Work order. Your reply should be a faithful copy of the records below, free of pictures.

Saved data entries
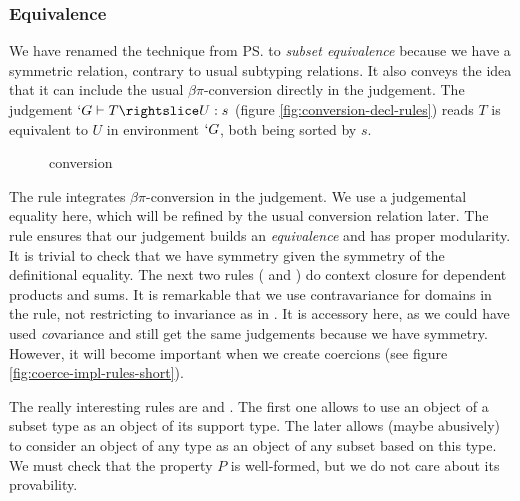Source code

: \documentclass{llncs}
\begin{document}
\subsubsection{Equivalence}
We have renamed the technique from \ps{} to 
\emph{subset equivalence} because we have a symmetric relation, contrary
to usual subtyping relations. It also conveys the idea that it can
include the usual $\beta\pi$-conversion directly in the judgement.
The judgement $`G \typed T \subd{} U : s$ (figure
\vref{fig:conversion-decl-rules}) reads $T$ is equivalent to $U$ in
environment $`G$, both being sorted by $s$. 

\begin{figure}[h]
  \subtdRules
  \caption{\Russell{} conversion}
  \label{fig:conversion-decl-rules}
\end{figure}

The rule  integrates $\beta\pi$-conversion in the
judgement. We use a judgemental equality here, which will be refined by
the usual conversion relation later. The  rule ensures
that our judgement builds an \emph{equivalence} and has
proper modularity. It is trivial to check that we have symmetry given 
the symmetry of the definitional equality. The next two rules ( and
) do context closure for dependent
products and sums. It is remarkable that we use contravariance for
domains in the  rule, not restricting to invariance as in
\PVS. It is accessory here, as we could have used \emph{co}variance and
still get the same judgements because we have symmetry. However, it will
become important when we create coercions (see figure
\vref{fig:coerce-impl-rules-short}).

The really interesting rules are  and
. The first one allows to use an object of a subset type
as an object of its support type. The later allows (maybe abusively) to
consider an object of any type as an object of any subset based on
this type. We must check that the property $P$ is well-formed, but
we do not care about its provability.
\end{document}
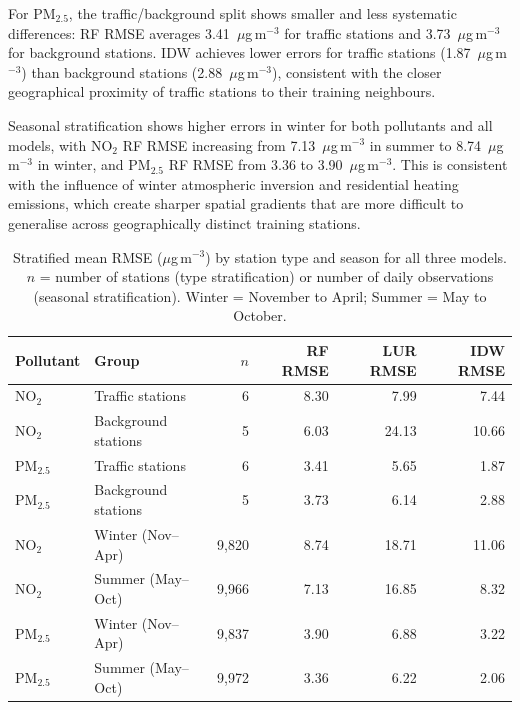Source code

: \documentclass[11pt,a4paper]{article}
\begin{document}
For PM$_{2.5}$, the traffic/background split shows smaller and less systematic differences: RF RMSE averages 3.41~$\mu$g\,m$^{-3}$ for traffic stations and 3.73~$\mu$g\,m$^{-3}$ for background stations. IDW achieves lower errors for traffic stations (1.87~$\mu$g\,m$^{-3}$) than background stations (2.88~$\mu$g\,m$^{-3}$), consistent with the closer geographical proximity of traffic stations to their training neighbours.

Seasonal stratification shows higher errors in winter for both pollutants and all models, with NO$_2$ RF RMSE increasing from 7.13~$\mu$g\,m$^{-3}$ in summer to 8.74~$\mu$g\,m$^{-3}$ in winter, and PM$_{2.5}$ RF RMSE from 3.36 to 3.90~$\mu$g\,m$^{-3}$. This is consistent with the influence of winter atmospheric inversion and residential heating emissions, which create sharper spatial gradients that are more difficult to generalise across geographically distinct training stations.

\begin{table}[htbp]
\caption{Stratified mean RMSE ($\mu$g\,m$^{-3}$) by station type and season for all three models. $n$ = number of stations (type stratification) or number of daily observations (seasonal stratification). Winter = November to April; Summer = May to October.}
\label{tab:stratification}
\small
\begin{tabular}{llrrrr}
\toprule
\textbf{Pollutant} & \textbf{Group} & \textbf{$n$} & \textbf{RF RMSE} & \textbf{LUR RMSE} & \textbf{IDW RMSE} \\
\midrule
NO$_2$    & Traffic stations   & 6      & 8.30  & 7.99  & 7.44  \\
NO$_2$    & Background stations & 5      & 6.03  & 24.13 & 10.66 \\
\midrule
PM$_{2.5}$ & Traffic stations   & 6      & 3.41  & 5.65  & 1.87  \\
PM$_{2.5}$ & Background stations & 5      & 3.73  & 6.14  & 2.88  \\
\midrule
NO$_2$    & Winter (Nov--Apr)  & 9,820  & 8.74  & 18.71 & 11.06 \\
NO$_2$    & Summer (May--Oct)  & 9,966  & 7.13  & 16.85 & 8.32  \\
\midrule
PM$_{2.5}$ & Winter (Nov--Apr) & 9,837  & 3.90  & 6.88  & 3.22  \\
PM$_{2.5}$ & Summer (May--Oct) & 9,972  & 3.36  & 6.22  & 2.06  \\
\bottomrule
\end{tabular}
\end{table}
\end{document}
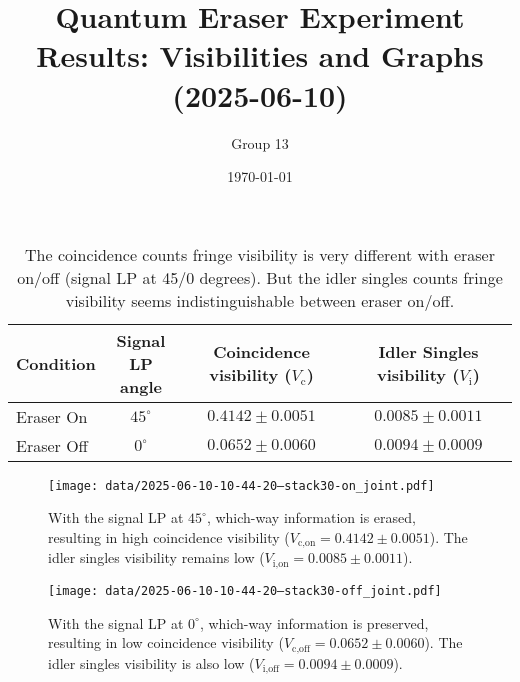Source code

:\documentclass{article}
\title{Quantum Eraser Experiment Results: Visibilities and Graphs (2025-06-10)}
\author{Group 13} %
\date{\today}
\begin{document}
\pagestyle{empty} %

\begin{table}[h!]
\centering
\begin{tabular}{lccc}
\toprule
Condition & \makecell{Signal \\ LP angle} & \makecell{Coincidence \\ visibility ($V_{\text{c}}$)} & \makecell{Idler Singles \\ visibility ($V_{\text{i}}$)} \\
\midrule
Eraser On   & $45^\circ$ & $0.4142 \pm 0.0051$ & $0.0085 \pm 0.0011$ \\
Eraser Off  & $0^\circ$  & $0.0652 \pm 0.0060$ & $0.0094 \pm 0.0009$ \\
\bottomrule
\end{tabular}
\caption*{
  The coincidence counts fringe visibility is very different with eraser on/off (signal LP at 45/0 degrees).
  But the idler singles counts fringe visibility seems indistinguishable between eraser on/off.
}
\end{table}

\begin{figure}[h!]
\centering
\texttt{[image: data/2025-06-10-10-44-20--stack30-on\_joint.pdf]}
\caption*{
  With the signal LP at $45^\circ$, which-way information is erased, resulting in high coincidence visibility ($V_{\text{c,on}}=0.4142 \pm 0.0051$). The idler singles visibility remains low ($V_{\text{i,on}}=0.0085 \pm 0.0011$).
}
\end{figure}

\begin{figure}[h!]
\centering
\texttt{[image: data/2025-06-10-10-44-20--stack30-off\_joint.pdf]}
\caption*{
  With the signal LP at $0^\circ$, which-way information is preserved, resulting in low coincidence visibility ($V_{\text{c,off}}=0.0652 \pm 0.0060$). The idler singles visibility is also low ($V_{\text{i,off}}=0.0094 \pm 0.0009$).
}
\end{figure}
\end{document}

Result for this task.
Source code

: \documentclass{llncs}
\begin{document}
\subsubsection{Equivalence}
We have renamed the technique from \ps{} to 
\emph{subset equivalence} because we have a symmetric relation, contrary
to usual subtyping relations. It also conveys the idea that it can
include the usual $\beta\pi$-conversion directly in the judgement.
The judgement $`G \typed T \subd{} U : s$ (figure
\vref{fig:conversion-decl-rules}) reads $T$ is equivalent to $U$ in
environment $`G$, both being sorted by $s$. 

\begin{figure}[h]
  \subtdRules
  \caption{\Russell{} conversion}
  \label{fig:conversion-decl-rules}
\end{figure}

The rule  integrates $\beta\pi$-conversion in the
judgement. We use a judgemental equality here, which will be refined by
the usual conversion relation later. The  rule ensures
that our judgement builds an \emph{equivalence} and has
proper modularity. It is trivial to check that we have symmetry given 
the symmetry of the definitional equality. The next two rules ( and
) do context closure for dependent
products and sums. It is remarkable that we use contravariance for
domains in the  rule, not restricting to invariance as in
\PVS. It is accessory here, as we could have used \emph{co}variance and
still get the same judgements because we have symmetry. However, it will
become important when we create coercions (see figure
\vref{fig:coerce-impl-rules-short}).

The really interesting rules are  and
. The first one allows to use an object of a subset type
as an object of its support type. The later allows (maybe abusively) to
consider an object of any type as an object of any subset based on
this type. We must check that the property $P$ is well-formed, but
we do not care about its provability.
\end{document}
Source code

: \documentclass[11pt,a4paper]{article}
\begin{document}
For PM$_{2.5}$, the traffic/background split shows smaller and less systematic differences: RF RMSE averages 3.41~$\mu$g\,m$^{-3}$ for traffic stations and 3.73~$\mu$g\,m$^{-3}$ for background stations. IDW achieves lower errors for traffic stations (1.87~$\mu$g\,m$^{-3}$) than background stations (2.88~$\mu$g\,m$^{-3}$), consistent with the closer geographical proximity of traffic stations to their training neighbours.

Seasonal stratification shows higher errors in winter for both pollutants and all models, with NO$_2$ RF RMSE increasing from 7.13~$\mu$g\,m$^{-3}$ in summer to 8.74~$\mu$g\,m$^{-3}$ in winter, and PM$_{2.5}$ RF RMSE from 3.36 to 3.90~$\mu$g\,m$^{-3}$. This is consistent with the influence of winter atmospheric inversion and residential heating emissions, which create sharper spatial gradients that are more difficult to generalise across geographically distinct training stations.

\begin{table}[htbp]
\caption{Stratified mean RMSE ($\mu$g\,m$^{-3}$) by station type and season for all three models. $n$ = number of stations (type stratification) or number of daily observations (seasonal stratification). Winter = November to April; Summer = May to October.}
\label{tab:stratification}
\small
\begin{tabular}{llrrrr}
\toprule
\textbf{Pollutant} & \textbf{Group} & \textbf{$n$} & \textbf{RF RMSE} & \textbf{LUR RMSE} & \textbf{IDW RMSE} \\
\midrule
NO$_2$    & Traffic stations   & 6      & 8.30  & 7.99  & 7.44  \\
NO$_2$    & Background stations & 5      & 6.03  & 24.13 & 10.66 \\
\midrule
PM$_{2.5}$ & Traffic stations   & 6      & 3.41  & 5.65  & 1.87  \\
PM$_{2.5}$ & Background stations & 5      & 3.73  & 6.14  & 2.88  \\
\midrule
NO$_2$    & Winter (Nov--Apr)  & 9,820  & 8.74  & 18.71 & 11.06 \\
NO$_2$    & Summer (May--Oct)  & 9,966  & 7.13  & 16.85 & 8.32  \\
\midrule
PM$_{2.5}$ & Winter (Nov--Apr) & 9,837  & 3.90  & 6.88  & 3.22  \\
PM$_{2.5}$ & Summer (May--Oct) & 9,972  & 3.36  & 6.22  & 2.06  \\
\bottomrule
\end{tabular}
\end{table}
\end{document}
Source code

:\documentclass{article}
\title{Quantum Eraser Experiment Results: Visibilities and Graphs (2025-06-10)}
\author{Group 13} %
\date{\today}
\begin{document}
\pagestyle{empty} %

\begin{table}[h!]
\centering
\begin{tabular}{lccc}
\toprule
Condition & \makecell{Signal \\ LP angle} & \makecell{Coincidence \\ visibility ($V_{\text{c}}$)} & \makecell{Idler Singles \\ visibility ($V_{\text{i}}$)} \\
\midrule
Eraser On   & $45^\circ$ & $0.4142 \pm 0.0051$ & $0.0085 \pm 0.0011$ \\
Eraser Off  & $0^\circ$  & $0.0652 \pm 0.0060$ & $0.0094 \pm 0.0009$ \\
\bottomrule
\end{tabular}
\caption*{
  The coincidence counts fringe visibility is very different with eraser on/off (signal LP at 45/0 degrees).
  But the idler singles counts fringe visibility seems indistinguishable between eraser on/off.
}
\end{table}

\begin{figure}[h!]
\centering
\texttt{[image: data/2025-06-10-10-44-20--stack30-on\_joint.pdf]}
\caption*{
  With the signal LP at $45^\circ$, which-way information is erased, resulting in high coincidence visibility ($V_{\text{c,on}}=0.4142 \pm 0.0051$). The idler singles visibility remains low ($V_{\text{i,on}}=0.0085 \pm 0.0011$).
}
\end{figure}

\begin{figure}[h!]
\centering
\texttt{[image: data/2025-06-10-10-44-20--stack30-off\_joint.pdf]}
\caption*{
  With the signal LP at $0^\circ$, which-way information is preserved, resulting in low coincidence visibility ($V_{\text{c,off}}=0.0652 \pm 0.0060$). The idler singles visibility is also low ($V_{\text{i,off}}=0.0094 \pm 0.0009$).
}
\end{figure}
\end{document}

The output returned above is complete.